* **DATA TO PROCESS**:
═══

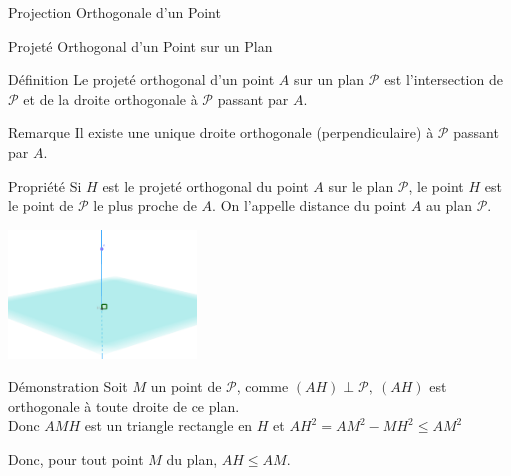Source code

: \documentclass{coursbook}
\begin{document}
    \begin{Gpartie}{Projection Orthogonale d'un Point} 
        \begin{Spartie}{Projeté Orthogonal d'un Point sur un Plan} 
            \begin{SSSpartie}{Définition} 
                Le projeté orthogonal d'un point $A$ sur un plan $\mathcal{P}$ est l'intersection de $\mathcal{P}$ et de la droite orthogonale à $\mathcal{P}$ passant par $A$.
            \end{SSSpartie}
            \begin{SSSpartie}{Remarque} 
                Il existe une unique droite orthogonale (perpendiculaire) à $\mathcal{P}$ passant par $A$.
            \end{SSSpartie}
            \begin{SSSpartie}{Propriété} 
                Si $H$ est le projeté orthogonal du point $A$ sur le plan $\mathcal{P}$, le point $H$ est le point de $\mathcal{P}$ le plus proche de $A$. On l'appelle distance du point $A$ au plan $\mathcal{P}$.
                
                \begin{center}
                    \includegraphics[width=5cm]{rsc/12fig8.png}
                    \parbox{\linewidth}{}
                \end{center}

                \begin{SSSSpartie}{Démonstration} 
                    Soit $M$ un point de $\mathcal{P}$, comme $(AH)\perp\mathcal{P},~(AH)$ est orthogonale à toute droite de ce plan. \\ Donc $AMH$ est un triangle rectangle en $H$ et $AH^2=AM^2-MH^2\leq AM^2$

                    Donc, pour tout point $M$ du plan, $AH\leq AM$.


\end{SSSSpartie}
\end{SSSpartie}
\end{Spartie}
\end{Gpartie}
\end{document}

═══

* **EXERCISE AIM**:
What is needed is an exact copy of every entry, minus the images.

* **ANSWER TO THIS EXERCISE**:
Source code

: \documentclass{coursbook}
\begin{document}
    \begin{Gpartie}{Projection Orthogonale d'un Point} 
        \begin{Spartie}{Projeté Orthogonal d'un Point sur un Plan} 
            \begin{SSSpartie}{Définition} 
                Le projeté orthogonal d'un point $A$ sur un plan $\mathcal{P}$ est l'intersection de $\mathcal{P}$ et de la droite orthogonale à $\mathcal{P}$ passant par $A$.
            \end{SSSpartie}
            \begin{SSSpartie}{Remarque} 
                Il existe une unique droite orthogonale (perpendiculaire) à $\mathcal{P}$ passant par $A$.
            \end{SSSpartie}
            \begin{SSSpartie}{Propriété} 
                Si $H$ est le projeté orthogonal du point $A$ sur le plan $\mathcal{P}$, le point $H$ est le point de $\mathcal{P}$ le plus proche de $A$. On l'appelle distance du point $A$ au plan $\mathcal{P}$.
                
                \begin{center}
                    \includegraphics[width=5cm]{rsc/12fig8.png}
                    \parbox{\linewidth}{}
                \end{center}

                \begin{SSSSpartie}{Démonstration} 
                    Soit $M$ un point de $\mathcal{P}$, comme $(AH)\perp\mathcal{P},~(AH)$ est orthogonale à toute droite de ce plan. \\ Donc $AMH$ est un triangle rectangle en $H$ et $AH^2=AM^2-MH^2\leq AM^2$

                    Donc, pour tout point $M$ du plan, $AH\leq AM$.


\end{SSSSpartie}
\end{SSSpartie}
\end{Spartie}
\end{Gpartie}
\end{document}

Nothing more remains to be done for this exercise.